### STORED DATA
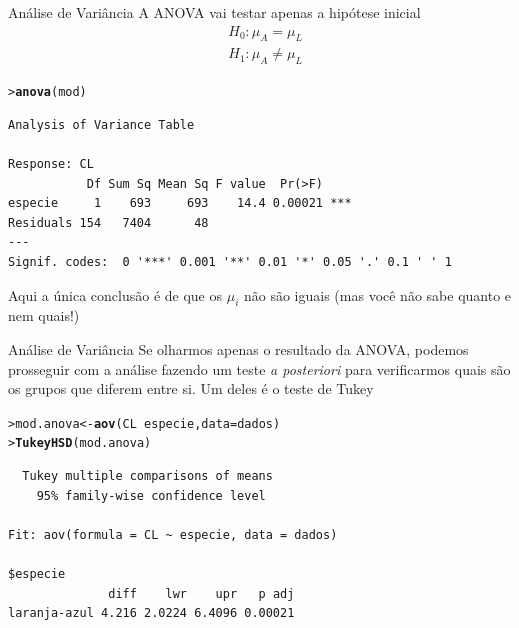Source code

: \documentclass[10pt]{beamer}\usepackage{graphicx, color}
\makeatletter
\newcommand{\hlfunctioncall}[1]{\textcolor[rgb]{0,0,0.545098039215686}{\textbf{#1}}}%
\newenvironment{kframe}{%
 \def\at@end@of@kframe{}%
 \ifinner\ifhmode%
  \def\at@end@of@kframe{\end{minipage}}%
  \begin{minipage}{\columnwidth}%
 \fi\fi%
 \def\FrameCommand##1{\hskip\@totalleftmargin \hskip-\fboxsep
 \colorbox{shadecolor}{##1}\hskip-\fboxsep
     \hskip-\linewidth \hskip-\@totalleftmargin \hskip\columnwidth}%
 \MakeFramed {\advance\hsize-\width
   \@totalleftmargin\z@ \linewidth\hsize
   \@setminipage}}%
 {\par\unskip\endMakeFramed%
 \at@end@of@kframe}
\newenvironment{knitrout}{}{} %
\makeatother
\begin{document}
\begin{frame}[fragile=singleslide]{Análise de Variância}
A ANOVA vai testar apenas a hipótese inicial
\begin{align*}
  &H_0: \mu_A = \mu_L \\
  &H_1: \mu_A \neq \mu_L
\end{align*}
\begin{knitrout}\small
{}\color{fgcolor}\begin{kframe}
\begin{alltt}
> \hlfunctioncall{anova}(mod)
\end{alltt}
\begin{verbatim}
Analysis of Variance Table

Response: CL
           Df Sum Sq Mean Sq F value  Pr(>F)    
especie     1    693     693    14.4 0.00021 ***
Residuals 154   7404      48                    
---
Signif. codes:  0 '***' 0.001 '**' 0.01 '*' 0.05 '.' 0.1 ' ' 1 
\end{verbatim}
\end{kframe}
\end{knitrout}

Aqui a única conclusão é de que os $\mu_i$ não são iguais (mas você
não sabe quanto e nem quais!)
\end{frame}

\begin{frame}[fragile=singleslide]{Análise de Variância}
Se olharmos apenas o resultado da ANOVA, podemos prosseguir com a
análise fazendo um teste \textit{a posteriori} para verificarmos quais
são os grupos que diferem entre si. Um deles é o teste de Tukey
\begin{knitrout}\small
{}\color{fgcolor}\begin{kframe}
\begin{alltt}
> mod.anova <- \hlfunctioncall{aov}(CL ~ especie, data = dados)
> \hlfunctioncall{TukeyHSD}(mod.anova)
\end{alltt}
\begin{verbatim}
  Tukey multiple comparisons of means
    95% family-wise confidence level

Fit: aov(formula = CL ~ especie, data = dados)

$especie
              diff    lwr    upr   p adj
laranja-azul 4.216 2.0224 6.4096 0.00021

\end{verbatim}
\end{kframe}
\end{knitrout}

\end{frame}
\end{document}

### TO DO
Return every line from the entries above that includes the word "kframe".

### TASK RESPONSE
\newenvironment{kframe}{%
 \def\at@end@of@kframe{}%
  \def\at@end@of@kframe{\end{minipage}}%
 \at@end@of@kframe}
{}\color{fgcolor}\begin{kframe}
\end{kframe}
{}\color{fgcolor}\begin{kframe}
\end{kframe}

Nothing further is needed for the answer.